The Burdens of Uncompensated Care

AARP estimates that uncompensated care provided by family members for older adults, or for disabled or sick kids, would cost nearly half a trillion dollars if we had to pay other people to do it. Whether we know it or not, as a country, we still rely on families to do this work. But people do this work out of love, and most wouldn’t take money to do it, even if we had it to offer. Yet, they often have other needs we can, and should, be meeting.

So, why is caregiving so hard?

Family caregivers are usually short on time. Many are women in their middle age, which just so happens to be their prime earning years, who often also have children at home (demanding their time) or in college (demanding their money).

Something has to give when there are so many needs and limited time. We do know that it’s the health of the caregiver that most often gets lost. And research shows that caregivers are more likely to become physically ill during the course of the year.

The stress on caregivers is intense.

In addition to being asked to do more in a day than one person possibly can, caregivers experience a range of emotions—from grief to resentment—and they often don’t even think to reach out for support for themselves. 

Walking in Barbara’s Shoes

If you have never been in Barbara’s shoes, think about your daily responsibilities and stresses at work and running your household. Then imagine the situation has changed overnight. Now you are overseeing another to-do list of errands and home maintenance, paying a second pile of bills, and scheduling, re-scheduling and driving to umpteen more medical appointments. Yes, there are many businesses eager to assist, but vetting and booking these takes time you don’t have, and funds that may be scarce. Or, picture a loved one with mobility challenges that demand reconfiguration of their two-story home—or maybe a spare room in your home must be transformed from your sanctuary to a bedroom.

Are you stressed out yet?

In polling women I know who have found themselves wishing they could be cloned to be in two or three places at once, they offered some advice on how friends and family can help. We are all quick to ask, “Is there anything I can do?” But these superwomen don’t relish asking for a helping hand and really don’t want to ask for a favor and be told no. If you offer, follow your expression of concern with a specific idea or two, be it helping with transportation, paperwork, accepting deliveries or assembling or re-arranging furniture. And, be realistic about what you really can do to ease the burden.

Not helpful is when empathy veers into a long conversation about the well-wisher’s own experience in handling these burdens.  Or when healthcare staff assume there are other siblings or adult children available to help.
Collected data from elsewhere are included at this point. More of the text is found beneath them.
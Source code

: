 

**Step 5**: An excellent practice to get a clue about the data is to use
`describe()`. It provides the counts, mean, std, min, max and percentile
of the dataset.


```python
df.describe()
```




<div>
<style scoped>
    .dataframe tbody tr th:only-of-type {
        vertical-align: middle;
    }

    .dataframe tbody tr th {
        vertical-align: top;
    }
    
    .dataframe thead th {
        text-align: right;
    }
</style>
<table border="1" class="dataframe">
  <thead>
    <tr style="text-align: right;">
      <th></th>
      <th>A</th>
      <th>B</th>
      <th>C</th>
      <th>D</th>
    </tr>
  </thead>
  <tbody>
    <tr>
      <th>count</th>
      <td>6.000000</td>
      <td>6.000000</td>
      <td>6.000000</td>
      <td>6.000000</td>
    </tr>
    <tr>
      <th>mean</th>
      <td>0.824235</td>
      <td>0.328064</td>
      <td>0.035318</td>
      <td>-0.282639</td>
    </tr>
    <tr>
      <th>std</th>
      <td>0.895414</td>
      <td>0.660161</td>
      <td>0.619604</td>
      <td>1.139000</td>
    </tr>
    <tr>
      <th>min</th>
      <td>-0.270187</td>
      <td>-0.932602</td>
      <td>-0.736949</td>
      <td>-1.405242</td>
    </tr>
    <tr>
In today’s world with smaller families whose members may live far apart, we need to recognize the need for support systems.

If the resources are there, we know that family caregivers can be less stressed and more effective. But resources are spotty and elusive. So we know how to help as family and friends, but what more can we do?  As advocates, we can:

• Make respite care (where the caregiver gets a break and someone takes over for a short period) more accessible to people of all incomes.
• Recognize the impact that caregiving (which saves the country real money) has on earnings and retirement savings for workers.
• Consider making caregiving more available with tax credits and social security credits.
•  Invest in resources to train and support caregivers.

But, most of all, we can talk about it. Don’t let family caregivers you know…remain invisible.

Mark D. Olshan, who holds a doctorate in psychology, is the Director of the B’nai B’rith International Center for Senior Services as well as Associate Executive Vice President of B’nai B’rith International.